If a line of the listing contains the string "Islands", return that line.

***** RECORDS SUPPLIED

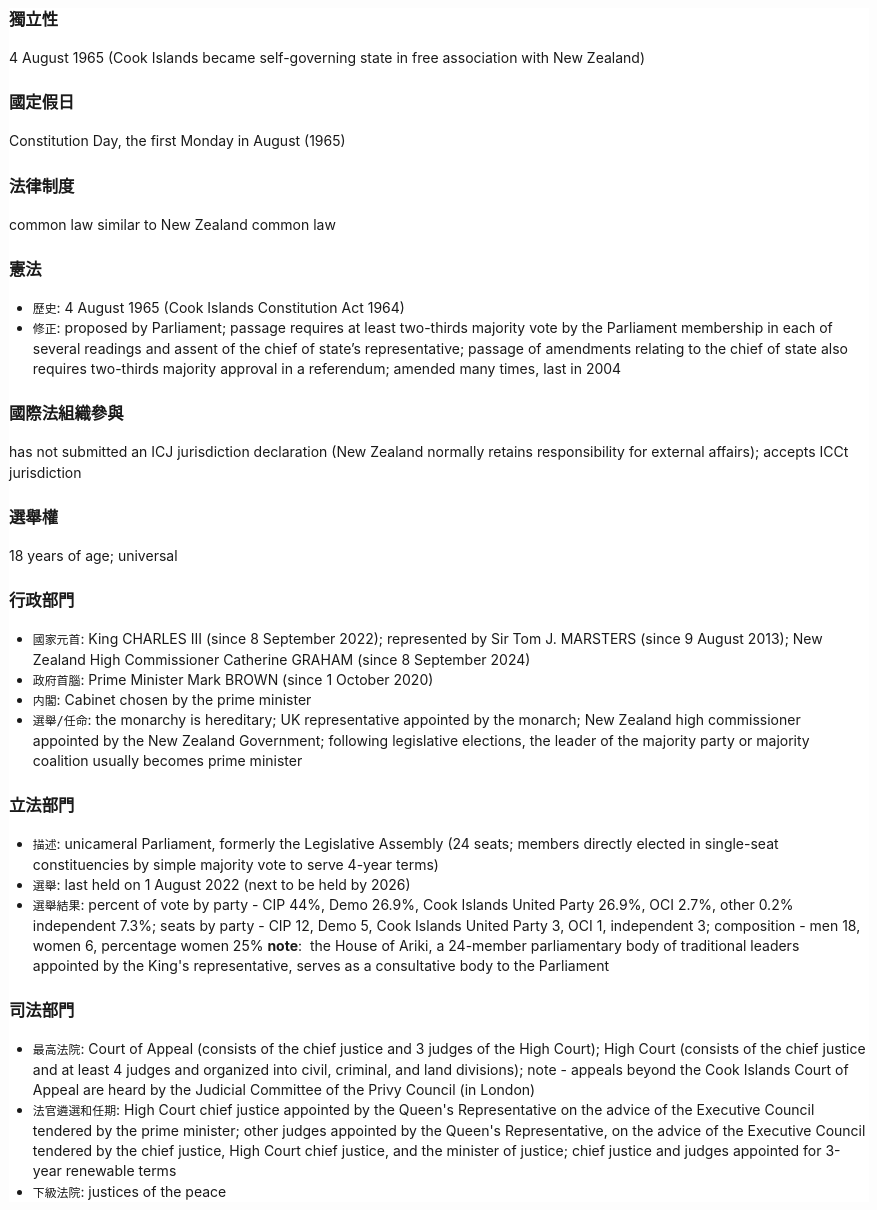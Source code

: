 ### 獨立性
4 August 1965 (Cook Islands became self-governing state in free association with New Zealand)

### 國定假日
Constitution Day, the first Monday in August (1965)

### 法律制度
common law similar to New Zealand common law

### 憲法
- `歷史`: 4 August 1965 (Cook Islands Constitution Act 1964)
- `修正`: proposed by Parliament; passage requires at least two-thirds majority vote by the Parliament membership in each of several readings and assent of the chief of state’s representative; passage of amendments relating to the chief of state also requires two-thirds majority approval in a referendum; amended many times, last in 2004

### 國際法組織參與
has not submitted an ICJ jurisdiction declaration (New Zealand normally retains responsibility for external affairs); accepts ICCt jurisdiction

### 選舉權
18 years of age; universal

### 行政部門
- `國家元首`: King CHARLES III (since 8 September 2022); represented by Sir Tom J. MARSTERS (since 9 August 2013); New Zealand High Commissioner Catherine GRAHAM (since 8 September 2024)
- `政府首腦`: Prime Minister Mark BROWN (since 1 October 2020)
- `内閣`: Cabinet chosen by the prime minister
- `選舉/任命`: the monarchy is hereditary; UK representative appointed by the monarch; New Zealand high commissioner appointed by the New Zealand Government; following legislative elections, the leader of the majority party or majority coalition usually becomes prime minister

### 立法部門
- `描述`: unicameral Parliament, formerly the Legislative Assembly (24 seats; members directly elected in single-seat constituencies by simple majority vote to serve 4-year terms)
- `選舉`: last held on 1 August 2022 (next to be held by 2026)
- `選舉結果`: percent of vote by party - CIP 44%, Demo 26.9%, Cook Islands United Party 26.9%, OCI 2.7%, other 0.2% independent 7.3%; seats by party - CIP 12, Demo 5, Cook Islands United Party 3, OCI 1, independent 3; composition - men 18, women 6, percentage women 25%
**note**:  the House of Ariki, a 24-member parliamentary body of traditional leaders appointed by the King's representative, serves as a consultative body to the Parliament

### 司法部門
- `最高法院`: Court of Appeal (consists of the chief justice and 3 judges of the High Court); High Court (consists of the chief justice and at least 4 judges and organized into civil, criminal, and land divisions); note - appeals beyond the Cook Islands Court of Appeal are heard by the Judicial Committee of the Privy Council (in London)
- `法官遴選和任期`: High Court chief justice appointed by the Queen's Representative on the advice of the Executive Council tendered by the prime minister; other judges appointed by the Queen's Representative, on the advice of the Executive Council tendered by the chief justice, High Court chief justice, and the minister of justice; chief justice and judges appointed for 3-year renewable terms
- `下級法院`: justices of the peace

**********
***** RECORDS SUPPLIED

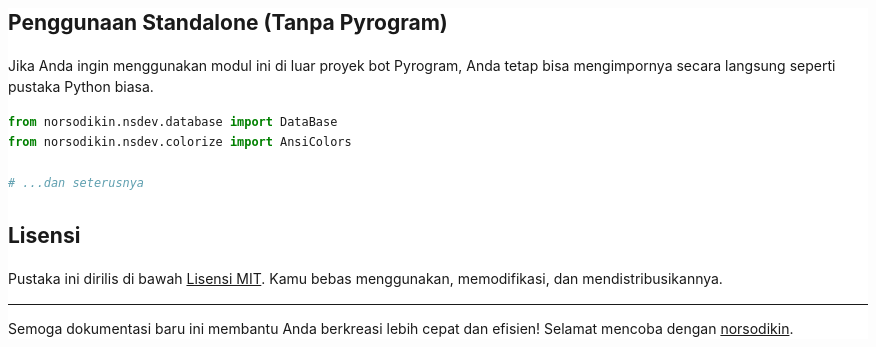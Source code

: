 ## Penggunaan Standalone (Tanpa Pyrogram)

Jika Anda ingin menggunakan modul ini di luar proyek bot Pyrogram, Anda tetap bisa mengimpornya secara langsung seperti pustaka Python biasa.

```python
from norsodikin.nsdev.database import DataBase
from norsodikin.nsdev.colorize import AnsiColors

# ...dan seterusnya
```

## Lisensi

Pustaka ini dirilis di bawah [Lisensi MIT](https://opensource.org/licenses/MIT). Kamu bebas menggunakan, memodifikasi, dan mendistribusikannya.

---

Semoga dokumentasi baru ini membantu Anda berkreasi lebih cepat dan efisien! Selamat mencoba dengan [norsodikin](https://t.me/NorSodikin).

**********

- EXERCISE RESPONSE
4 August 1965 (Cook Islands became self-governing state in free association with New Zealand)
- `歷史`: 4 August 1965 (Cook Islands Constitution Act 1964)
- `選舉結果`: percent of vote by party - CIP 44%, Demo 26.9%, Cook Islands United Party 26.9%, OCI 2.7%, other 0.2% independent 7.3%; seats by party - CIP 12, Demo 5, Cook Islands United Party 3, OCI 1, independent 3; composition - men 18, women 6, percentage women 25%
- `最高法院`: Court of Appeal (consists of the chief justice and 3 judges of the High Court); High Court (consists of the chief justice and at least 4 judges and organized into civil, criminal, and land divisions); note - appeals beyond the Cook Islands Court of Appeal are heard by the Judicial Committee of the Privy Council (in London)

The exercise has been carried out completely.